The staggering range and sheer excellence of the late John Dominis’ pictures — his Korean War coverage; his portraits of pop-culture icons like Sinatra, Redford and McQueen; his beautiful treatment of the “big cats” of Africa; his virile sports photography — place him firmly among the premier photojournalists of the last 75 years.
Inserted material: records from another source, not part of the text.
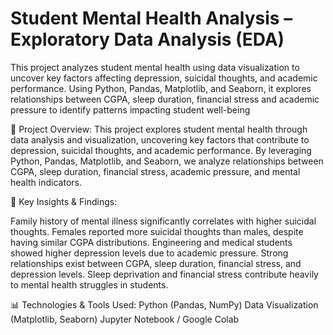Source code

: # Student Mental Health Analysis – Exploratory Data Analysis (EDA)
This project analyzes student mental health using data visualization to uncover key factors affecting depression, suicidal thoughts, and academic performance. Using Python, Pandas, Matplotlib, and Seaborn, it explores relationships between CGPA, sleep duration, financial stress and academic pressure to identify patterns impacting student well-being


📌 Project Overview:
This project explores student mental health through data analysis and visualization, uncovering key factors that contribute to depression, suicidal thoughts, and academic performance. By leveraging Python, Pandas, Matplotlib, and Seaborn, we analyze relationships between CGPA, sleep duration, financial stress, academic pressure, and mental health indicators.

🎯 Key Insights & Findings:

  Family history of mental illness significantly correlates with higher suicidal thoughts.
  Females reported more suicidal thoughts than males, despite having similar CGPA distributions.
  Engineering and medical students showed higher depression levels due to academic pressure.
  Strong relationships exist between CGPA, sleep duration, financial stress, and depression levels.
  Sleep deprivation and financial stress contribute heavily to mental health struggles in students.


📊 Technologies & Tools Used:
    Python (Pandas, NumPy)
    Data Visualization (Matplotlib, Seaborn)
    Jupyter Notebook / Google Colab

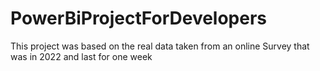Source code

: # PowerBiProjectForDevelopers
This project was based on the real data taken from an online Survey that was in 2022 and last for one week
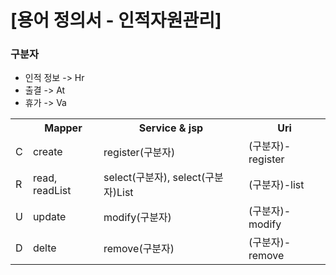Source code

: # [용어 정의서 - 인적자원관리]
<h3><b> 구분자</b></h3>
<ul> 
  <li> 인적 정보 -> Hr </li>
  <li> 출결 -> At  </li>
  <li> 휴가 -> Va </li>
</ul>
<table>
  <tr>
      <th> </th> 
      <th>Mapper</th> 
      <th>Service & jsp</th>
      <th>Uri</th>
  </tr>
  <tr>
      <td> C </td> <td> create </td> <td> register(구분자) </td> <td>(구분자)-register</td> 
  </tr>
  <tr>
      <td> R </td> <td> read, readList </td> <td> select(구분자), select(구분자)List </td> <td>(구분자)-list</td> 
  </tr>
  <tr>
      <td> U </td> <td> update </td> <td> modify(구분자) </td> <td>(구분자)-modify</td>
  </tr>
  <tr>
      <td> D </td> <td> delte </td> <td> remove(구분자) </td> <td>(구분자)-remove</td>
  </tr>
</table>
But a lesser-known photo essay that Dominis shot for LIFE magazine, focusing on the plight of Appalachians in eastern Kentucky in the early 1960s, spotlights another aspect of the man’s great talent: namely, an ability to portray the forgotten and the afflicted while never sacrificing the dignity of his subjects.

Dominis, like all the greatest photographers, possessed compassion and talent in equal measure; faced with the world’s ugly realities and inequalities, a furious indignation sometimes flared in the heart behind the lens, while the hands that held the camera remained rock steady.

For example, Dominis shot an extraordinary 12-page feature for the Jan. 31, 1964, issue of LIFE, titled “The Valley of Poverty” — one of the very first substantive reports in any American publication on President Lyndon Johnson’s nascent War on Poverty.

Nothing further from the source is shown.